- _PROBLEM STATEMENT_
Look for the word "fxtwitter" in the entries and copy each line where it appears.

- _SUPPLIED MATERIAL_
--------------------------------------------------
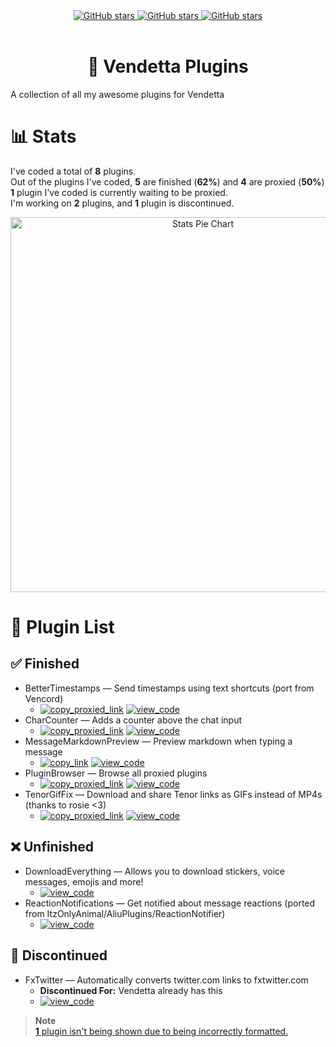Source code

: <div align="center">
	<a href="https://github.com/Gabe616/VendettaPlugins/stargazers">
		<img alt="GitHub stars" src="https://img.shields.io/github/stars/Gabe616/VendettaPlugins?style=for-the-badge&color=BBDEFB&labelColor=263238">
	</a>
	<a href="https://github.com/Gabe616/VendettaPlugins/issues">
		<img alt="GitHub stars" src="https://img.shields.io/github/issues/Gabe616/VendettaPlugins?style=for-the-badge&color=BBDEFB&labelColor=263238">
	</a>
	<a href="https://github.com/Gabe616/VendettaPlugins/pulls">
		<img alt="GitHub stars" src="https://img.shields.io/github/issues-pr/Gabe616/VendettaPlugins?style=for-the-badge&color=BBDEFB&labelColor=263238">
	</a>
</div>
<br/>
<div align="center">
	<h1>🌙 Vendetta Plugins</h1>
</div>

A collection of all my awesome plugins for Vendetta

# 📊 Stats

I've coded a total of **8** plugins.  
Out of the plugins I've coded, **5** are finished (**62%**) and **4** are proxied (**50%**)  
**1** plugin I've coded is currently waiting to be proxied.  
I'm working on **2** plugins, and **1** plugin is discontinued.

<div align="center">
	<img alt="Stats Pie Chart" src="https://quickchart.io/chart?c=%7B%22type%22%3A%22doughnut%22%2C%22data%22%3A%7B%22labels%22%3A%5B%22Proxied%22%2C%22Unproxied%22%2C%22Unfinished%22%2C%22Discontinued%22%5D%2C%22datasets%22%3A%5B%7B%22data%22%3A%5B4%2C1%2C2%2C1%5D%2C%22backgroundColor%22%3A%5B%22%2300BCD4%22%2C%22%238BC34A%22%2C%22%23F44336%22%2C%22%239E9E9E%22%5D%2C%22datalabels%22%3A%7B%22labels%22%3A%7B%22index%22%3A%7B%22color%22%3A%22%23FFF%22%2C%22font%22%3A%7B%22size%22%3A18%7D%2C%22align%22%3A%22end%22%2C%22anchor%22%3A%22end%22%2C%22formatter%22%3A(_%2C%20ctx)%20%3D%3E%20ctx.chart.data.labels%5Bctx.dataIndex%5D%7D%2C%22name%22%3A%7B%22color%22%3A%22%23222%22%2C%22backgroundColor%22%3A%22%23FFF%22%2C%22borderRadius%22%3A4%2C%22offset%22%3A0%2C%22padding%22%3A2%2C%22font%22%3A%7B%22size%22%3A16%7D%2C%22align%22%3A%22top%22%2C%22formatter%22%3A(val)%20%3D%3E%20%60%24%7BMath.floor((val%20%2F%208)%20*%20100)%7D%25%60%7D%2C%22value%22%3A%7B%22color%22%3A%22%23FFF%22%2C%22font%22%3A%7B%22size%22%3A16%7D%2C%22padding%22%3A0%2C%22align%22%3A%22bottom%22%7D%7D%7D%7D%5D%7D%2C%22options%22%3A%7B%22legend%22%3A%7B%22display%22%3Afalse%7D%2C%22layout%22%3A%7B%22padding%22%3A%7B%22top%22%3A30%2C%22bottom%22%3A30%7D%7D%2C%22plugins%22%3A%7B%22datalabels%22%3A%7B%22display%22%3Atrue%7D%2C%22doughnutlabel%22%3A%7B%22color%22%3A%22%23FFF%22%2C%22labels%22%3A%5B%7B%22text%22%3A8%2C%22font%22%3A%7B%22size%22%3A20%2C%22weight%22%3A%22bold%22%7D%7D%2C%7B%22text%22%3A%22plugins%22%7D%5D%7D%7D%7D%7D" width=600 />
</div>

# 📃 Plugin List

## ✅ Finished

- BetterTimestamps — Send timestamps using text shortcuts (port from Vencord)
	- [<img alt="copy_proxied_link" src="https://img.shields.io/badge/copy_proxied_link-263238?style=for-the-badge" />](https://vd-plugins.github.io/proxy/gabe616.github.io/VendettaPlugins/better-timestamps) [<img alt="view_code" src="https://img.shields.io/badge/view_code-263238?style=for-the-badge" />](https://github.com/Gabe616/VendettaPlugins/tree/main/plugins/better-timestamps)
- CharCounter — Adds a counter above the chat input
	- [<img alt="copy_proxied_link" src="https://img.shields.io/badge/copy_proxied_link-263238?style=for-the-badge" />](https://vd-plugins.github.io/proxy/gabe616.github.io/VendettaPlugins/char-counter) [<img alt="view_code" src="https://img.shields.io/badge/view_code-263238?style=for-the-badge" />](https://github.com/Gabe616/VendettaPlugins/tree/main/plugins/char-counter)
- MessageMarkdownPreview — Preview markdown when typing a message
	- [<img alt="copy_link" src="https://img.shields.io/badge/copy_link-263238?style=for-the-badge" />](https://gabe616.github.io/VendettaPlugins/message-markdown-preview) [<img alt="view_code" src="https://img.shields.io/badge/view_code-263238?style=for-the-badge" />](https://github.com/Gabe616/VendettaPlugins/tree/main/plugins/message-markdown-preview)
- PluginBrowser — Browse all proxied plugins
	- [<img alt="copy_proxied_link" src="https://img.shields.io/badge/copy_proxied_link-263238?style=for-the-badge" />](https://vd-plugins.github.io/proxy/gabe616.github.io/VendettaPlugins/plugin-browser) [<img alt="view_code" src="https://img.shields.io/badge/view_code-263238?style=for-the-badge" />](https://github.com/Gabe616/VendettaPlugins/tree/main/plugins/plugin-browser)
- TenorGifFix — Download and share Tenor links as GIFs instead of MP4s (thanks to rosie <3)
	- [<img alt="copy_proxied_link" src="https://img.shields.io/badge/copy_proxied_link-263238?style=for-the-badge" />](https://vd-plugins.github.io/proxy/gabe616.github.io/VendettaPlugins/tenor-gif-fix) [<img alt="view_code" src="https://img.shields.io/badge/view_code-263238?style=for-the-badge" />](https://github.com/Gabe616/VendettaPlugins/tree/main/plugins/tenor-gif-fix)

## ❌ Unfinished

- DownloadEverything — Allows you to download stickers, voice messages, emojis and more!
	- [<img alt="view_code" src="https://img.shields.io/badge/view_code-263238?style=for-the-badge" />](https://github.com/Gabe616/VendettaPlugins/tree/main/plugins/download-everything)
- ReactionNotifications — Get notified about message reactions (ported from ItzOnlyAnimal/AliuPlugins/ReactionNotifier)
	- [<img alt="view_code" src="https://img.shields.io/badge/view_code-263238?style=for-the-badge" />](https://github.com/Gabe616/VendettaPlugins/tree/main/plugins/reaction-notifications)

## 🎫 Discontinued

- FxTwitter — Automatically converts twitter.com links to fxtwitter.com
	- **Discontinued For:** Vendetta already has this
	- [<img alt="view_code" src="https://img.shields.io/badge/view_code-263238?style=for-the-badge" />](https://github.com/Gabe616/VendettaPlugins/tree/main/plugins/fxtwitter)

> **Note**  
> [**1** plugin isn't being shown due to being incorrectly formatted.](## "cloud-sync — no status.toml")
--------------------------------------------------
- _ANSWER TO THIS PROBLEM_
- FxTwitter — Automatically converts twitter.com links to fxtwitter.com
	- [<img alt="view_code" src="https://img.shields.io/badge/view_code-263238?style=for-the-badge" />](https://github.com/Gabe616/VendettaPlugins/tree/main/plugins/fxtwitter)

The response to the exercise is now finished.